(Stored records)
____

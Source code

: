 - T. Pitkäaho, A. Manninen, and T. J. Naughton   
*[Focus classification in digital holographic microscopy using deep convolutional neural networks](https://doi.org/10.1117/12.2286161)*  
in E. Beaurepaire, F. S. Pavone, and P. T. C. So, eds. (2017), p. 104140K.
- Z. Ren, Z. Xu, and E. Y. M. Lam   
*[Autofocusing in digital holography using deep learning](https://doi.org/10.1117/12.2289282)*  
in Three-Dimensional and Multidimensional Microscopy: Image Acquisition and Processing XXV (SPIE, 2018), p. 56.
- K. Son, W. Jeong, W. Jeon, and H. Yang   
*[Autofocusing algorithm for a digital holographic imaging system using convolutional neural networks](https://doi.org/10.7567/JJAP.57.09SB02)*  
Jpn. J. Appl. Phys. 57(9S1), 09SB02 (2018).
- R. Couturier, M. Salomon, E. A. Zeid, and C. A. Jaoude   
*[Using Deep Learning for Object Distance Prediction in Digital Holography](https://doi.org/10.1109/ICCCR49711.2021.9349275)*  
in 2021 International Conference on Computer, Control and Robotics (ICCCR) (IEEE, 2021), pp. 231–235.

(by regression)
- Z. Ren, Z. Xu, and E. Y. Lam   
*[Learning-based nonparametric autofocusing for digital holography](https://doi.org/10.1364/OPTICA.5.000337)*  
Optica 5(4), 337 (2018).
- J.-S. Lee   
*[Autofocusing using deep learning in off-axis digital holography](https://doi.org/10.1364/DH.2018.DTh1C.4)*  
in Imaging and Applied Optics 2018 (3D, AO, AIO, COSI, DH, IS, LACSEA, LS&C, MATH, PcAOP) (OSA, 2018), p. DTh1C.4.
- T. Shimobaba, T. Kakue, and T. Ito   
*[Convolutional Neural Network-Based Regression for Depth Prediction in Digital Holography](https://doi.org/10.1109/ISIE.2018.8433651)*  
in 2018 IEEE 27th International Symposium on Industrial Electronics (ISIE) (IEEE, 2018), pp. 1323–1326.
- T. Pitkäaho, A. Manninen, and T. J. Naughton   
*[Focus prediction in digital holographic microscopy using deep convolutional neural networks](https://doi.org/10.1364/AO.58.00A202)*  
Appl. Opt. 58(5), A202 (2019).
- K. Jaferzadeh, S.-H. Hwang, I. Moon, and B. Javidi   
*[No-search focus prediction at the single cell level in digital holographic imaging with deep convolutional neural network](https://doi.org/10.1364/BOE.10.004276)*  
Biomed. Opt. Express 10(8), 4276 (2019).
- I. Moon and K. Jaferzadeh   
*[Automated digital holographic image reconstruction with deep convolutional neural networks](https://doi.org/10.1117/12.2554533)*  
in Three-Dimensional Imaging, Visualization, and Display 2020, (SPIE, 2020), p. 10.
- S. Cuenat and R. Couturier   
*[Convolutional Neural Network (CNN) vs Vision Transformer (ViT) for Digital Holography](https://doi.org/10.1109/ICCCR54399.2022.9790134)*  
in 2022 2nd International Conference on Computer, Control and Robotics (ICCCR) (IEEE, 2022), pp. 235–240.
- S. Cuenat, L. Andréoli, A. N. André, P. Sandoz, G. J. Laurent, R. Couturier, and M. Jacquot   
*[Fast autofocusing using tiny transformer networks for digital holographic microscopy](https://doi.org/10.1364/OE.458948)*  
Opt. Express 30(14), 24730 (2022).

____

_WORK TASK_. Lines from the one containing "Biomed. Opt. Express 10(8), 4276 (2019)." through the final line of the entries above are to be output exactly; omit all others.

_OUTPUT BELOW_.
Biomed. Opt. Express 10(8), 4276 (2019).
- I. Moon and K. Jaferzadeh   
*[Automated digital holographic image reconstruction with deep convolutional neural networks](https://doi.org/10.1117/12.2554533)*  
in Three-Dimensional Imaging, Visualization, and Display 2020, (SPIE, 2020), p. 10.
- S. Cuenat and R. Couturier   
*[Convolutional Neural Network (CNN) vs Vision Transformer (ViT) for Digital Holography](https://doi.org/10.1109/ICCCR54399.2022.9790134)*  
in 2022 2nd International Conference on Computer, Control and Robotics (ICCCR) (IEEE, 2022), pp. 235–240.
- S. Cuenat, L. Andréoli, A. N. André, P. Sandoz, G. J. Laurent, R. Couturier, and M. Jacquot   
*[Fast autofocusing using tiny transformer networks for digital holographic microscopy](https://doi.org/10.1364/OE.458948)*  
Opt. Express 30(14), 24730 (2022).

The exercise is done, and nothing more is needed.